Ana Quintans fez mais uma vez a demonstração de um facto cuja confirmação é desde há muito desnecessária: trata-se da melhor soprano portuguesa em actividade. Um instrumento de timbre belíssimo utilizado com superior domínio técnico e a sua capacidade expressiva ímpar constituíram mais uma vez os elementos chave que garantem que as intervenções desta solista nos proporcionam a nós, felizes espectadores da sua plena maturidade interpretativa vocal, momentos de grande prazer. Um sonho cujo ponto culminante aconteceu na ária final, Heart, the seat of soft delight !

André Henriques já não é, felizmente, uma revelação, pese embora a sua juventude. A sua prestação como Polyphemus apenas confirmou o que já reconhecíamos desde a sua aparição no Ateliê de Ópera da Metropolitana. Trata-se de um cantor dotado de um timbre muito belo, grande à vontade cénico e técnica perfeita, uma voz grande e extensa conjugada com evidente naturalidade dramática, neste caso postos à prova com muita mestria e grande sucesso no difícil papel que lhe coube.

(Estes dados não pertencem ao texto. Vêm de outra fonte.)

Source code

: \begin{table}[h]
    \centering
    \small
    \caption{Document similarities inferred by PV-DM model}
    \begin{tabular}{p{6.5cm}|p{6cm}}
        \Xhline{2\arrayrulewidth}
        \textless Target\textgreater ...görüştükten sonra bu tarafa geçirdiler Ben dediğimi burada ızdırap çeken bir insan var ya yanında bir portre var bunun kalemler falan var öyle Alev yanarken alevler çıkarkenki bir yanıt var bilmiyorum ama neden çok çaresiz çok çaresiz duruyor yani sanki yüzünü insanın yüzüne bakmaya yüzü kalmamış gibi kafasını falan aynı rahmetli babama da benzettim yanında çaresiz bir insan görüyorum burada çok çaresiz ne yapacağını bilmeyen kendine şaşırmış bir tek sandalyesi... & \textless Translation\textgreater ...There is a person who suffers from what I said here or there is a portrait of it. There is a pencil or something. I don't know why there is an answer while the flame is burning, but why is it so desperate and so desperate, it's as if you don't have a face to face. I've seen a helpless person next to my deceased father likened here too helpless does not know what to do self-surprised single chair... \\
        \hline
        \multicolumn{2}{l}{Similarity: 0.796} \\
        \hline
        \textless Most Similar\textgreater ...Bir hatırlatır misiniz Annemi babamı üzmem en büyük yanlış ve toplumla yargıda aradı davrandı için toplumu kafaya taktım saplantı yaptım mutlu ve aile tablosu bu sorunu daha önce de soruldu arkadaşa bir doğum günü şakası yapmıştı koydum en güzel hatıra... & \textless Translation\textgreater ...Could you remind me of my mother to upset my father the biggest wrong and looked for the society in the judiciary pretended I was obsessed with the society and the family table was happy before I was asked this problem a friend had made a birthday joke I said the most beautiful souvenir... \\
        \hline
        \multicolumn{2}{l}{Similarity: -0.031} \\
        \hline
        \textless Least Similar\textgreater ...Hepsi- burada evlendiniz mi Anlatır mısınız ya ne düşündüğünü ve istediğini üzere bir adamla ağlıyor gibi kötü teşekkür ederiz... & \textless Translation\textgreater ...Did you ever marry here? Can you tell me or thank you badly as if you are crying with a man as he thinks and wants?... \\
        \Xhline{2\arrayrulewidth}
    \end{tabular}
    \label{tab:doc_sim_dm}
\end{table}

A verdadeira surpresa da noite veio porém da participação de Marco Alves dos Santos, um tenor com uma carreira ascendente entre nós mas até aqui algo indefinida estilisticamente. E para quem tenha seguido até aqui essa carreira, foi uma verdadeira revelação apreciá-lo neste repertório pela beleza do timbre, a fluidez de emissão, a segurança cénica, compondo um Acis de grande qualidade. Ficamos portanto atentos e expectantes em relação ao seu futuro depois desta actuação ímpar.

João Rodrigues e João Terleira estiveram também em bom nível. Mas o grande elemento aglutinador deste belíssimo espectáculo foi o coro, irreconhecível na sua prestação de natureza superlativa, para mais neste caso investido de uma participação dramática cénica que desempenhou com grande rigor e expressividade: uma pequena maravilha o resultado do trabalho de Jorge Matta!

Leonardo García Alarcón não dispunha aqui da sua “Capella Mediterranea”, mas de facto conseguiu transformar a orquestra numa unidade expressiva de grande qualidade, visível particularmente no segundo acto.

E deste modo, numa sala que não é feita para ópera, com escassos recursos cenográficos, recorrendo a uma orquestra que não é especialista em repertório lírico, e apenas com a contribuição de intérpretes (coro e solistas) nacionais, se escreveu o que foi provavelmente, repito,  o melhor espectáculo de ópera visto até ao momento em Lisboa na presente temporada. Uma lição!


JAM      26/02/2017

sábado, 25 de fevereiro de 2017

ACIS AND GALATEA – Fundação Calouste Gulbenkian, Lisboa, Fevereiro de 2017


Acis and Galatea é a primeira obra musical de Georg Friedrich Händel com texto em inglês. Baseada na mitologia clássica grega, conta a história de um pastor, Acis (tenor), que se apaixona e é correspondido pela ninfa Galatea (soprano), também pretendida por um monstro de um só olho, Polyphemus (barítono). Este mata Acis mas Galatea transforma-o em água que corre na planície para a eternidade, assim celebrando a vitória do amor. Não conhecia a obra e socorri-me do magnífico texto de Susana Duarte, no programa de sala, para dar este apontamento.



Foi um espectáculo muito bom, com alguns componentes que merecem ser destacados pela qualidade excelente.

A ópera foi apresentada em versão semi-encenada por Marie Mignot, com luzes de Luís Fradique e Marie Mignot, adereços de guarda-roupa de Bárbara Magalhães e máscaras de Tiago Serpa. A orquestra esteve colocada à frente do palco, atrás um espaço para o coro. Os solistas circularam por todo o palco. Durante o espectáculo ergueram-se painéis laterais com desenhos de árvores que simulavam o enquadramento campestre e, no final, revelou-se o jardim da Gulbenkian que proporcionou um enquadramento real perfeito. Uma abordagem cénica simples, de muito bom gosto e grande eficácia. O primeiro componente de excelência que quero assinalar.


Dirigiu o coro e orquestra da Gulbenkian o maestro Leonardo García Alarcon. Todos muito bem, mas não posso deixar de realçar a interpretação do Coro Gulbenkian, sempre perfeita, mas sublime após a morte de Acis! Mais um componente de excelência. Jorge Matta, maestro do Coro Gulbenkian, deve estar muito orgulhoso do seu trabalho.


Quanto aos solistas, o tenor Marco Alves dos Santos interpretou o Acis com grande elevação, o soprano Ana Quintans, com voz bonita e sempre afinada, foi excelente como Galatea (outro destaque) e o barítono André Henriques esteve ao mais alto nível como Polyphemus, excelente tanto cénica como vocalmente (o último destaque). Em papéis secundários e também com boas prestações, embora num patamar inferior, estiveram os tenores João Miguel Rodrigues e João Terleira.